French Surgeon Thomas Grégory undertook an orthopedic surgical operation on a real life human in Avicienne Bobigny’s teaching hospital, near Paris. He had to implant a prosthetic shoulder on an eighty year old patient.
The operation has been done with the help of a new piece of equipment, which is most commonly known for either gaming, or for industrial purposes: the Microsoft augmented reality glass – Hololens.
First of all, a 3D model of the patient was been created before surgery, combining images previously acquired via an MRI scanner, or radiography. On the day of the operation, a 3D image was (virtually) projected on the patient, and helped Dr Grégory in any of his movements and decision making.

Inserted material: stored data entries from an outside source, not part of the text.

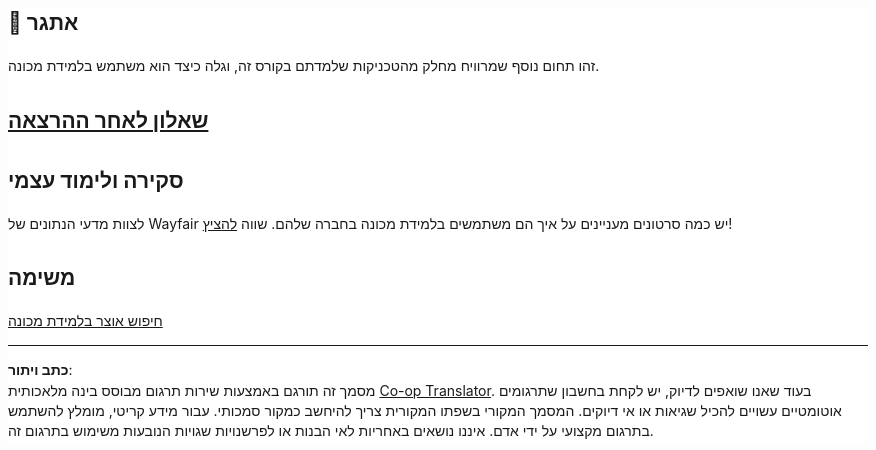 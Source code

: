 ## 🚀 אתגר

זהו תחום נוסף שמרוויח מחלק מהטכניקות שלמדתם בקורס זה, וגלה כיצד הוא משתמש בלמידת מכונה.
## [שאלון לאחר ההרצאה](https://ff-quizzes.netlify.app/en/ml/)

## סקירה ולימוד עצמי

לצוות מדעי הנתונים של Wayfair יש כמה סרטונים מעניינים על איך הם משתמשים בלמידת מכונה בחברה שלהם. שווה [להציץ](https://www.youtube.com/channel/UCe2PjkQXqOuwkW1gw6Ameuw/videos)!

## משימה

[חיפוש אוצר בלמידת מכונה](assignment.md)

---

**כתב ויתור**:  
מסמך זה תורגם באמצעות שירות תרגום מבוסס בינה מלאכותית [Co-op Translator](https://github.com/Azure/co-op-translator). בעוד שאנו שואפים לדיוק, יש לקחת בחשבון שתרגומים אוטומטיים עשויים להכיל שגיאות או אי דיוקים. המסמך המקורי בשפתו המקורית צריך להיחשב כמקור סמכותי. עבור מידע קריטי, מומלץ להשתמש בתרגום מקצועי על ידי אדם. איננו נושאים באחריות לאי הבנות או לפרשנויות שגויות הנובעות משימוש בתרגום זה.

An additional layer of mixed reality has also been implemented, so that he could consult other sources of medical data (patient’s tissue thickness, exact localisation of hidden organs or veins), medical documents, patient’s dossier, or videos of similar procedures.
With the AR lens, and after a two months training, Doctor Thomas Grégory was able to ‘see through’ the skin and skeleton of the patient, and therefore was able to have the best possible change of finding the right position for the prosthetic, and the best way to go through tissues safely with the instruments.
According to Thomas Grégory, the AR lens is the future of the surgery, as it allows more precise movements, less invasive protocols, and also a lower level of risk of infection. The global operation (including preparation) allows a better analysis before the operation takes place thanks to the 3D models, and then a more efficient surgery. The new AR tool is also great for teaching purposes, as students can see with the exact point of view of the surgeon, and can better prepare for future operations.
The critical steps of the operation was followed from USA, UK, and South Korea by three surgeons thanks to the Skype App. The distant surgeons looked at HoloLens video stream, heard surgeon’s question and gave pieces of advice when needed – just like a conference call.
At the same time as this world first, students all over the world followed via a live stream session on the generalist science French website https://www.sciencesetavenir.fr/.
The next step, maybe in few months, is to get a perfect real time 3D tracking & model remapping solution. Then the tool will be adapted to operate any organ or tissue with the smallest physiological movement.
Waiting these improvements, the surgery of the future is already a reality.